### What needs to be done:
Copy the records below exactly, leaving out any pictures.

START Records supplied

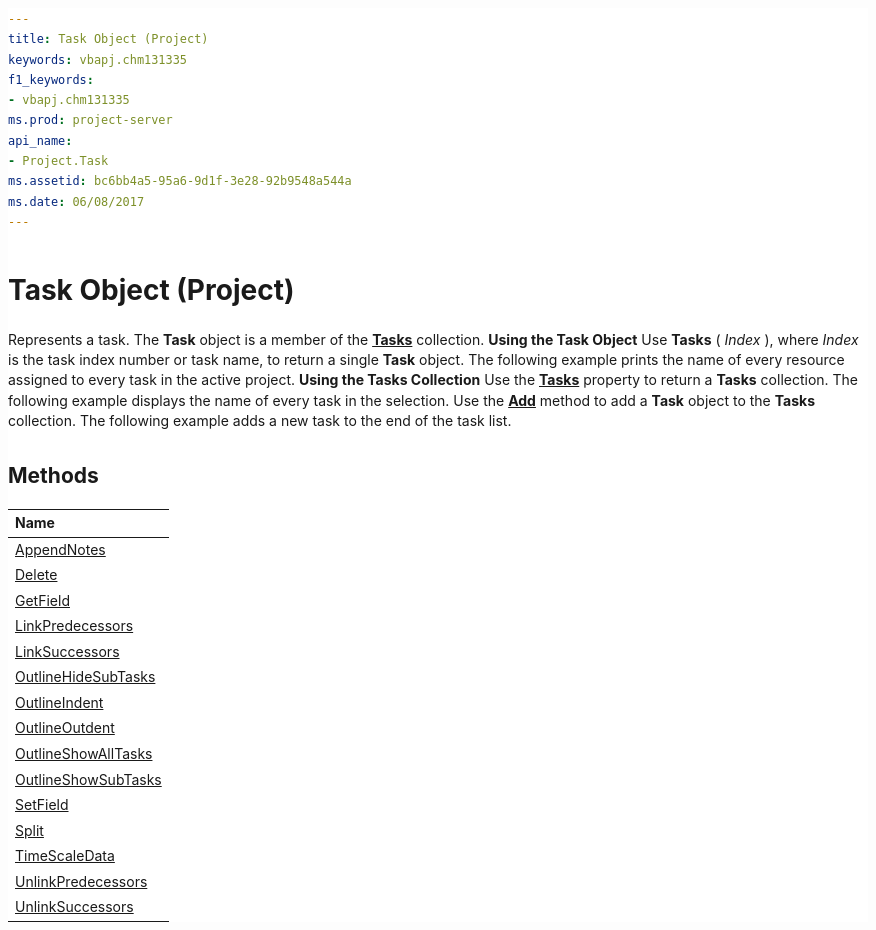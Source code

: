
 ```yaml
---
title: Task Object (Project)
keywords: vbapj.chm131335
f1_keywords:
- vbapj.chm131335
ms.prod: project-server
api_name:
- Project.Task
ms.assetid: bc6bb4a5-95a6-9d1f-3e28-92b9548a544a
ms.date: 06/08/2017
---
```



# Task Object (Project)



Represents a task. The  **Task** object is a member of the **[Tasks](Project.tasks(object).md)** collection.
 **Using the Task Object**
Use  **Tasks** ( _Index_ ), where _Index_ is the task index number or task name, to return a single **Task** object. The following example prints the name of every resource assigned to every task in the active project.
 **Using the Tasks Collection**
Use the  **[Tasks](http://msdn.microsoft.com/library/8f58ea8e-a3a1-f5aa-ad5d-6447fe777453%28Office.15%29.aspx)** property to return a **Tasks** collection. The following example displays the name of every task in the selection.
Use the  **[Add](http://msdn.microsoft.com/library/a6e2186b-610c-0888-a22a-8b7deba3f53f%28Office.15%29.aspx)** method to add a **Task** object to the **Tasks** collection. The following example adds a new task to the end of the task list.

## Methods



|**Name**|
|:-----|
|[AppendNotes](http://msdn.microsoft.com/library/ab0177cb-c7cd-444f-0d19-9b798eba8b4a%28Office.15%29.aspx)|
|[Delete](http://msdn.microsoft.com/library/18129d17-2dc5-1de6-1e16-642bbd191f8f%28Office.15%29.aspx)|
|[GetField](http://msdn.microsoft.com/library/1e5442d1-e36a-bb1c-253c-a2222a6a2fb5%28Office.15%29.aspx)|
|[LinkPredecessors](http://msdn.microsoft.com/library/6aaf3dfc-3f8c-a7a7-9f7f-59bd1d5a50b3%28Office.15%29.aspx)|
|[LinkSuccessors](http://msdn.microsoft.com/library/397fff8c-3ff3-4725-2938-fdaecddf624b%28Office.15%29.aspx)|
|[OutlineHideSubTasks](http://msdn.microsoft.com/library/877e8248-3e3f-1816-0799-52fb5cda1d60%28Office.15%29.aspx)|
|[OutlineIndent](http://msdn.microsoft.com/library/84a1a3c4-8511-03d2-df2a-ebdc8defabe9%28Office.15%29.aspx)|
|[OutlineOutdent](http://msdn.microsoft.com/library/fb7af00b-f802-5991-9cd6-35ba3dc6bcc5%28Office.15%29.aspx)|
|[OutlineShowAllTasks](http://msdn.microsoft.com/library/eb6bd9f7-52e4-fb57-b8da-b64f7615c072%28Office.15%29.aspx)|
|[OutlineShowSubTasks](http://msdn.microsoft.com/library/39c74262-ea6d-2599-5f57-4c259186e303%28Office.15%29.aspx)|
|[SetField](http://msdn.microsoft.com/library/f25de144-79f0-9c19-500a-94708a1b29a1%28Office.15%29.aspx)|
|[Split](http://msdn.microsoft.com/library/847c5cfd-a10f-ea6a-aa49-2e2e88d1840e%28Office.15%29.aspx)|
|[TimeScaleData](http://msdn.microsoft.com/library/58526bce-9ee0-8dce-98ee-a8b8e07175eb%28Office.15%29.aspx)|
|[UnlinkPredecessors](http://msdn.microsoft.com/library/2ac8703e-d282-d16a-e4b4-44dcd847cc6a%28Office.15%29.aspx)|
|[UnlinkSuccessors](http://msdn.microsoft.com/library/ad3148f3-604c-aea9-f592-1f76372dffee%28Office.15%29.aspx)|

END Records supplied

### Exercise solution:
Source code

:
 ```yaml
---
title: Task Object (Project)
keywords: vbapj.chm131335
f1_keywords:
- vbapj.chm131335
ms.prod: project-server
api_name:
- Project.Task
ms.assetid: bc6bb4a5-95a6-9d1f-3e28-92b9548a544a
ms.date: 06/08/2017
---
```



# Task Object (Project)



Represents a task. The  **Task** object is a member of the **[Tasks](Project.tasks(object).md)** collection.
 **Using the Task Object**
Use  **Tasks** ( _Index_ ), where _Index_ is the task index number or task name, to return a single **Task** object. The following example prints the name of every resource assigned to every task in the active project.
 **Using the Tasks Collection**
Use the  **[Tasks](http://msdn.microsoft.com/library/8f58ea8e-a3a1-f5aa-ad5d-6447fe777453%28Office.15%29.aspx)** property to return a **Tasks** collection. The following example displays the name of every task in the selection.
Use the  **[Add](http://msdn.microsoft.com/library/a6e2186b-610c-0888-a22a-8b7deba3f53f%28Office.15%29.aspx)** method to add a **Task** object to the **Tasks** collection. The following example adds a new task to the end of the task list.

## Methods



|**Name**|
|:-----|
|[AppendNotes](http://msdn.microsoft.com/library/ab0177cb-c7cd-444f-0d19-9b798eba8b4a%28Office.15%29.aspx)|
|[Delete](http://msdn.microsoft.com/library/18129d17-2dc5-1de6-1e16-642bbd191f8f%28Office.15%29.aspx)|
|[GetField](http://msdn.microsoft.com/library/1e5442d1-e36a-bb1c-253c-a2222a6a2fb5%28Office.15%29.aspx)|
|[LinkPredecessors](http://msdn.microsoft.com/library/6aaf3dfc-3f8c-a7a7-9f7f-59bd1d5a50b3%28Office.15%29.aspx)|
|[LinkSuccessors](http://msdn.microsoft.com/library/397fff8c-3ff3-4725-2938-fdaecddf624b%28Office.15%29.aspx)|
|[OutlineHideSubTasks](http://msdn.microsoft.com/library/877e8248-3e3f-1816-0799-52fb5cda1d60%28Office.15%29.aspx)|
|[OutlineIndent](http://msdn.microsoft.com/library/84a1a3c4-8511-03d2-df2a-ebdc8defabe9%28Office.15%29.aspx)|
|[OutlineOutdent](http://msdn.microsoft.com/library/fb7af00b-f802-5991-9cd6-35ba3dc6bcc5%28Office.15%29.aspx)|
|[OutlineShowAllTasks](http://msdn.microsoft.com/library/eb6bd9f7-52e4-fb57-b8da-b64f7615c072%28Office.15%29.aspx)|
|[OutlineShowSubTasks](http://msdn.microsoft.com/library/39c74262-ea6d-2599-5f57-4c259186e303%28Office.15%29.aspx)|
|[SetField](http://msdn.microsoft.com/library/f25de144-79f0-9c19-500a-94708a1b29a1%28Office.15%29.aspx)|
|[Split](http://msdn.microsoft.com/library/847c5cfd-a10f-ea6a-aa49-2e2e88d1840e%28Office.15%29.aspx)|
|[TimeScaleData](http://msdn.microsoft.com/library/58526bce-9ee0-8dce-98ee-a8b8e07175eb%28Office.15%29.aspx)|
|[UnlinkPredecessors](http://msdn.microsoft.com/library/2ac8703e-d282-d16a-e4b4-44dcd847cc6a%28Office.15%29.aspx)|
|[UnlinkSuccessors](http://msdn.microsoft.com/library/ad3148f3-604c-aea9-f592-1f76372dffee%28Office.15%29.aspx)|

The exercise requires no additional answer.